Is some of the “tinder” (nice metaphor BTW) comprised of world models under development? I was surprised at their lack of mention in DK et al’s 2040 take-off.
The AI 2040 framing is built around the belief in an approaching fire. I think there’s currently no visibly approaching fire, LLMs in the current paradigm learn deep skills too slowly (where RLVR rather than in-context learning is necessary), but they do finance a massive buildup of dry tinder that makes the danger of a fire much higher than it was 10 years ago. They might even start a fire at some point, but not at a predictable time, and not much faster than some human researchers might start that fire, provided they do have access to all this dry tinder.

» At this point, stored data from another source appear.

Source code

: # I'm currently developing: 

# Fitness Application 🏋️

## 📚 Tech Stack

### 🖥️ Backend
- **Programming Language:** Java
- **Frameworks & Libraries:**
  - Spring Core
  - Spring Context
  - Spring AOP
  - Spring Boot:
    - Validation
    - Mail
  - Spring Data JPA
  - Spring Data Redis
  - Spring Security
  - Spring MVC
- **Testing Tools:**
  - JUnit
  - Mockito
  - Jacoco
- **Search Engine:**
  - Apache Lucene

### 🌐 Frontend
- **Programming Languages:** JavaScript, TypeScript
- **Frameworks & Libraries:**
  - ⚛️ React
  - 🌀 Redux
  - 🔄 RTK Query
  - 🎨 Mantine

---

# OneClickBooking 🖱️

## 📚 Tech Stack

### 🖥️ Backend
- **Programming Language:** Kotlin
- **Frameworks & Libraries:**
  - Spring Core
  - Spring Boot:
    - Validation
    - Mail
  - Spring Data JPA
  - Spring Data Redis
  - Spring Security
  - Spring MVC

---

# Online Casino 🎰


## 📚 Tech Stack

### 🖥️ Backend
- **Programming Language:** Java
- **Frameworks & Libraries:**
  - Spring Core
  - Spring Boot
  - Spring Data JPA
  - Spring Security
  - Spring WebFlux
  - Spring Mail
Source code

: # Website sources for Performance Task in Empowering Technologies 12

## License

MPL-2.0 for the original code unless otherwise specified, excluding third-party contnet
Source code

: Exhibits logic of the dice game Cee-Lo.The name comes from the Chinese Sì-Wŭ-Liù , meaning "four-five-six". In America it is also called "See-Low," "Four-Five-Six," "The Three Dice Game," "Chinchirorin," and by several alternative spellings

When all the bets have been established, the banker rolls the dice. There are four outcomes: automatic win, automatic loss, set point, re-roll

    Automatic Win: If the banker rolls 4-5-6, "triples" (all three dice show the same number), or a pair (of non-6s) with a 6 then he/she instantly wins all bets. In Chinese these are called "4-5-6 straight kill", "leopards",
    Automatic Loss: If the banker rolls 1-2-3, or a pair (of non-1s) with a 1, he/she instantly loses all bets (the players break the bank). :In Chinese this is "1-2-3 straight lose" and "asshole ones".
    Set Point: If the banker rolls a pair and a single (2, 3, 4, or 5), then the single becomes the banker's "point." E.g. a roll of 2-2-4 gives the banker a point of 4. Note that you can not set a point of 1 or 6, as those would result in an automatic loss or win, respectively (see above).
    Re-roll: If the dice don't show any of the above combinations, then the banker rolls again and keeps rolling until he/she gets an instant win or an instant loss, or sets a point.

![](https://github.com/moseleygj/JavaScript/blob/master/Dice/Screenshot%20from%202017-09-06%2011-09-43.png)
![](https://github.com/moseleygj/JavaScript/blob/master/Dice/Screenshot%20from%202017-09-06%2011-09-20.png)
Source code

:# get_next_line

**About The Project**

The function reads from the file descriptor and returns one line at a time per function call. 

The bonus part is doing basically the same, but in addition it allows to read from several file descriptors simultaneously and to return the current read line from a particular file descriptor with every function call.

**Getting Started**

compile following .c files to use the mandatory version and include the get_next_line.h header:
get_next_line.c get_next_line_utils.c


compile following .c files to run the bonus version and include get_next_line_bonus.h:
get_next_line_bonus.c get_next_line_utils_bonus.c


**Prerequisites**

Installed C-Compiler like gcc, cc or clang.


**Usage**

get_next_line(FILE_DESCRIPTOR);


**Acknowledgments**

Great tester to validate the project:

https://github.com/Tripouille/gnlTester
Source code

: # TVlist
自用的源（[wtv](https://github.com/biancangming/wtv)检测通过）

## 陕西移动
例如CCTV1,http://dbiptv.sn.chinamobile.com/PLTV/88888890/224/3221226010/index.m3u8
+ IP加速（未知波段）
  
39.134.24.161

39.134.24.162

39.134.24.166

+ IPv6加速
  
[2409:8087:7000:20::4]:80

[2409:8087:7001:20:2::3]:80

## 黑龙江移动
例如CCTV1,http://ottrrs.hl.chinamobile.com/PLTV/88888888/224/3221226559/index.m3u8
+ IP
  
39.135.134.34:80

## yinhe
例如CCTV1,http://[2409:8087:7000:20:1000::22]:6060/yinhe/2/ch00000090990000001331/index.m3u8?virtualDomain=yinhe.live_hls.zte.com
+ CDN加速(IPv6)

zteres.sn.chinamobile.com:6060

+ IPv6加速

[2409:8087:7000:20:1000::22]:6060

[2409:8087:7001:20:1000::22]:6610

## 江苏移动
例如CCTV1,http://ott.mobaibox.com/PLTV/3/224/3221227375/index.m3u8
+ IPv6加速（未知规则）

So it should all be about the dry tinder (and the tinder factories with their extremely complicated supply chains). Even the stopping of the fire might be a mirage, except the putative cause of that hypothetical fire (LLMs) is what’s financing the dry tinder buildup, so addressing this cause might be beneficial in principle, even if it’s not implicated in an approaching fire. Saying that it is implicated if in fact it isn’t would be a big problem for a policy argument (especially at this level of disruption).
My understanding of your point-of-view is that LLM-based AI doesn’t look like a danger because it lacks continuous learning and sample efficiency. Which is true, but the raw power that this kind of AI already has, when it comes to parsing technical discourse, writing it, and generating ideas, is enough for me to disagree. That core of technical intelligence may already be enough to remedy those gaps, either by designing a better successor or just by designing new scaffolding for itself.
Sample efficiency is not a problem with RLVR, LLMs can reach or exceed world class human capability (at any given sufficiently specific thing) with a reasonable amount of training data in the form of tasks/environments/graders. And this will probably get automated (within the remaining runway of raw scaling for LLMs), with slow prosaic RSI of LLMs automatically preparing such training data and using it to train the next model. Continual learning in the sense of unlimited context is not helpful because in-context learning doesn’t train deep skills (LLMs can’t learn to play chess well by looking at memory notes in their context).
The crucial constraint is that retraining with RLVR in the current paradigm (by preparing the next model) happens too slowly, much slower than token generation. Amdahl’s law then destroys the advantage of 100x faster idea generation and problem solving (using the current skills and understanding) in the overall task of research, because the subtask of learning novel deep skills doesn’t have a speedup compared to humans (and in fact might happen much slower). Raw intelligence doesn’t get around the lack of a speedup, because LLMs won’t get to vastly superhuman levels within the remaining runway of scaling in the next few years.
So continual learning in the sense of doing something like RLVR on the fly would indeed solve this hobbling, but it’s currently an unsolved problem. If LLMs can’t do conceptual research faster than humans because of their long learning loop (even if the learning becomes automated in a general way, making LLMs able to eventually learn any specific skill), and they aren’t vastly superhuman in coming up with ideas far outside their current skills and understanding, then they won’t be crucial in solving this hobbling either.
Could you explain how, except for Plan A, mankind is to prevent anyone from creating the potentially hazardous techniques which are neuralese and continual learning? Was such a prevention the very point of Plan A?
Is some of the “tinder” (nice metaphor BTW) comprised of world models under development? I was surprised at their lack of mention in DK et al’s 2040 take-off.